# Progressing from 100km Audax to 200km



## Glover Fan (20 May 2011)

Hi,

Got my first 200km audax on the 19th June, have only done 100km so far, regularly cycle 50-75 mile rides at least once a week with shorter distances interspersed.

What tips can you guys give for successfully completing the next distance? I'm having real trouble pacing myself slowly, on the last audax I average 26.1km/h which is way too fast and my legs were pretty sore when I finished the audax. I don't know if the bike encourages me to go faster or whether it's all in my head. I'm finding it hard to train myself to go slower as well?!

I'm gonna have a go at cycling 100 mile distances over the next couple of weeks which will be enough milestone in itself, but probably won't actually cycle 200km til the day of the event!

Thanks in advance,

Jon.


----------



## Baggy (21 May 2011)

It sounds as if you're doing all the right things - if you're regularly riding 75 milers etc you should cope fine with the transition to 100 miles, and then you should be able to manage 200k on the day without much problem. If you start off too fast you might find the last 45k or so to be a bit of a grind so if you think you're pushing on too fast (especially on hills) you could always drop a gear so you have to slow a little.

On your first 100 milers, take note of any aches, pains etc that appear towards the end of the ride (if you have any!) and if necessary tweak your bike position/sort out any causes. 

Take the opportunity to stretch and give your legs a self-massage at controls.

If possible, teaming up with someone who is riding a bit slower than you is a good way of pacing yourself on the day, and pacing people up hills conserves energy - if someone is riding uphill ahead and you're catching up, don't overtake them, ease off and ride up at the same speed.

All that aside, I know a few people who can happily ride 200k at 26kph, so you'll probably be fine as long as you eat and drink well!


----------



## DrMekon (21 May 2011)

I´m not very experienced, but my hunch is that you are there already. Just take it a bit easier to the halfway point. I´ve got into the habit of shifting into the middle ring if I find myself overdoing things; that way, it´s harder to get sucked into pushing on. The other thing for me is getting caught up in groups that are too fast for me. During my last 300km I had a really bad patch at the 260km mark because of trying to to my share on the front of a group containing some really fast blokes going into a headwind. I felt fine once I came off the back and dropped to a more sensible speed.

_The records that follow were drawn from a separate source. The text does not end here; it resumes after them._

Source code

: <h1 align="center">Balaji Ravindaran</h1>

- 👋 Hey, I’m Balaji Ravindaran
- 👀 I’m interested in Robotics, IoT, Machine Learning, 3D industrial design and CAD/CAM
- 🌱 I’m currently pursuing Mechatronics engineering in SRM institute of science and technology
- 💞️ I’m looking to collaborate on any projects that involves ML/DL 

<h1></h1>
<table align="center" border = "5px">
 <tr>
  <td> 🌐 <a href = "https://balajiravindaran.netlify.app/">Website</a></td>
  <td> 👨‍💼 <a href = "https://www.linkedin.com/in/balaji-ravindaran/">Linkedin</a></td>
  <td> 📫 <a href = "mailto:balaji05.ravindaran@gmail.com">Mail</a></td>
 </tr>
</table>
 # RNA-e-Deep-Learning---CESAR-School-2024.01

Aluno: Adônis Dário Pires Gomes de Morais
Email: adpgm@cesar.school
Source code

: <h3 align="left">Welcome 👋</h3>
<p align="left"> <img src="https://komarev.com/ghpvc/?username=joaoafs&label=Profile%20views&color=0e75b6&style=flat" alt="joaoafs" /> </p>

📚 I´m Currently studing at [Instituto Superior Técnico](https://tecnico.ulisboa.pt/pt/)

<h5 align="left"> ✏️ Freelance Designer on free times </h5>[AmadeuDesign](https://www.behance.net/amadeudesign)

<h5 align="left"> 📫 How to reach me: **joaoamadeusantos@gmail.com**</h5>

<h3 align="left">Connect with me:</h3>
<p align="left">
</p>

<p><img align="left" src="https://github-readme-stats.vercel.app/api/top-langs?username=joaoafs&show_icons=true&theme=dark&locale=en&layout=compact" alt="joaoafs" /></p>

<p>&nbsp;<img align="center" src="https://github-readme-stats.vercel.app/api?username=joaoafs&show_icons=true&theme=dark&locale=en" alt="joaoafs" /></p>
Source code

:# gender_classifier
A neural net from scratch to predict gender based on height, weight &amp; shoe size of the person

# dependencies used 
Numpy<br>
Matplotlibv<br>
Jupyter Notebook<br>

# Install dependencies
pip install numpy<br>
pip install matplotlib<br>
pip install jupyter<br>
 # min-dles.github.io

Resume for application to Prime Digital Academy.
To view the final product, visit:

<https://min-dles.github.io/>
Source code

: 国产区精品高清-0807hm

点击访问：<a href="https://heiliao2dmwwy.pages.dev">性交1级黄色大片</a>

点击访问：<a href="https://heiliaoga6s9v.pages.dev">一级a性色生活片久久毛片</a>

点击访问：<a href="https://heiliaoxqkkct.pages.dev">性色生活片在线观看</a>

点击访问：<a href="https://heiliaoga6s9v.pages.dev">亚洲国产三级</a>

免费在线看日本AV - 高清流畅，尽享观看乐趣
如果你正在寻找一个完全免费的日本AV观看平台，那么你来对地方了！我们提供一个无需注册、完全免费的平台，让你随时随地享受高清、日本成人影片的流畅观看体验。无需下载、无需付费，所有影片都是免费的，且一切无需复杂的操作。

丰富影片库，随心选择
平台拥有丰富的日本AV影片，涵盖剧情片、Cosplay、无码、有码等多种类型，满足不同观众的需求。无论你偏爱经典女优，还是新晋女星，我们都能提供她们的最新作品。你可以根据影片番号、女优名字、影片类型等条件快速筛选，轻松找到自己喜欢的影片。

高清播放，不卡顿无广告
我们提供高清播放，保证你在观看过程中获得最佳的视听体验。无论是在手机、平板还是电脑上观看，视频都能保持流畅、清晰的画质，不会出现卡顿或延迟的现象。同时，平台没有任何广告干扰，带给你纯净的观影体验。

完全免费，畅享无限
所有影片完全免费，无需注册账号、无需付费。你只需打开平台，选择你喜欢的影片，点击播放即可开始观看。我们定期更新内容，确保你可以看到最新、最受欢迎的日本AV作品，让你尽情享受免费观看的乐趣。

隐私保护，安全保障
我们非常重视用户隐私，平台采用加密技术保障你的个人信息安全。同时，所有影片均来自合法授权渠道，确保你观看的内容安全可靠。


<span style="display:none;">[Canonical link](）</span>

I suspect that if you enter one, it´ĺl all just come together. I have my first 600km in a few weeks, and my longest ride is 335km. I am hoping for the same.


----------



## yello (21 May 2011)

Glover Fan said:


> I average 26.1km/h which is way too fast and my legs were pretty sore when I finished the audax.



Nothing wrong with taking the same approach to a 200 and dragging yourself around the latter part of it. Seriously, it'd be a good learning process. You'll get a good indication of how far you can go at that pace and you'll build strength. At the very worst, you'll learn to pace yourself next time! Besides, at that pace, the time you'll have banked up means plenty of time to have a sit down, plate of beans on toast, recuperate and tackle the final section.

Btw, I would not be suggesting the above if I didn't think you were capable of it. I think, from what you've said, you are. The biggest difference, imho, between 100 and 200 is in the head. You think 'twice as far, twice as hard'. It's not like that. It's really just more of the same. If you're fuelled and hydrated then you just keep going.

Personally, I'm lucky that I rarely knock myself out. Taking it easy comes naturally so I rarely have to remind myself to slow down. The downside of that is that my average speed has not increased a great deal over the years. If you want to be quicker then you have to push yourself.


----------



## Scoosh (21 May 2011)

'Ride Management' is my term for getting this stuff right.






IMHO the main thing, as others have said, is proper eating/drinking. Have a small swig from your bottle every 20 mins or so and eat something (a bite of a bar, sandwich, roll etc) every half -> one hour.

Have a decent stop at the just-over-halfway control. Get off your bike and have a reasonable meal



- preferably something that you would normally eat ! (I had beans on toast in the middle of my first 300 and, soon afterwards thought: 'Hang on !



I never eat beans on toast !



Why am I trying it out in the middle of the longest ride I've ever done ?'



Fortunately, no ill effects



)

When going for the ride, tell people you are new to this distance and see if you can team up with someone who is more experienced. If they are slower than you are - no problem, provided your objective is just to get round in time. If you want to see how far you can go at your normal pace before 'blowing up' - fine, try that.


You'll be fine on the day. You actually know you can do it, your main concern seems to be 'can I do it slow enough not to blow up ?'


Let us know how it goes .....






[Of course, you could always put some bricks in your bag to give you more weight to drag around, which should slow you down a bit, as well as being good training for your 300 ....



]


----------



## Ian H (21 May 2011)

Baggy said:


> If possible, teaming up with someone who is riding a bit slower than you is a good way of pacing yourself on the day, and pacing people up hills conserves energy - if someone is riding uphill ahead and you're catching up, don't overtake them, ease off and ride up at the same speed.



There's good advice for pacing yourself.


----------



## Banjo (21 May 2011)

I think for the first time at a new distance the priority has to be on finishing not getting a fast time.Whatever time you get will be a personal best so take it easy and enjoy it.

I did my first 200 a few weeks ago I didnt find it noticeably more difficult than doing a 100 or 150,


----------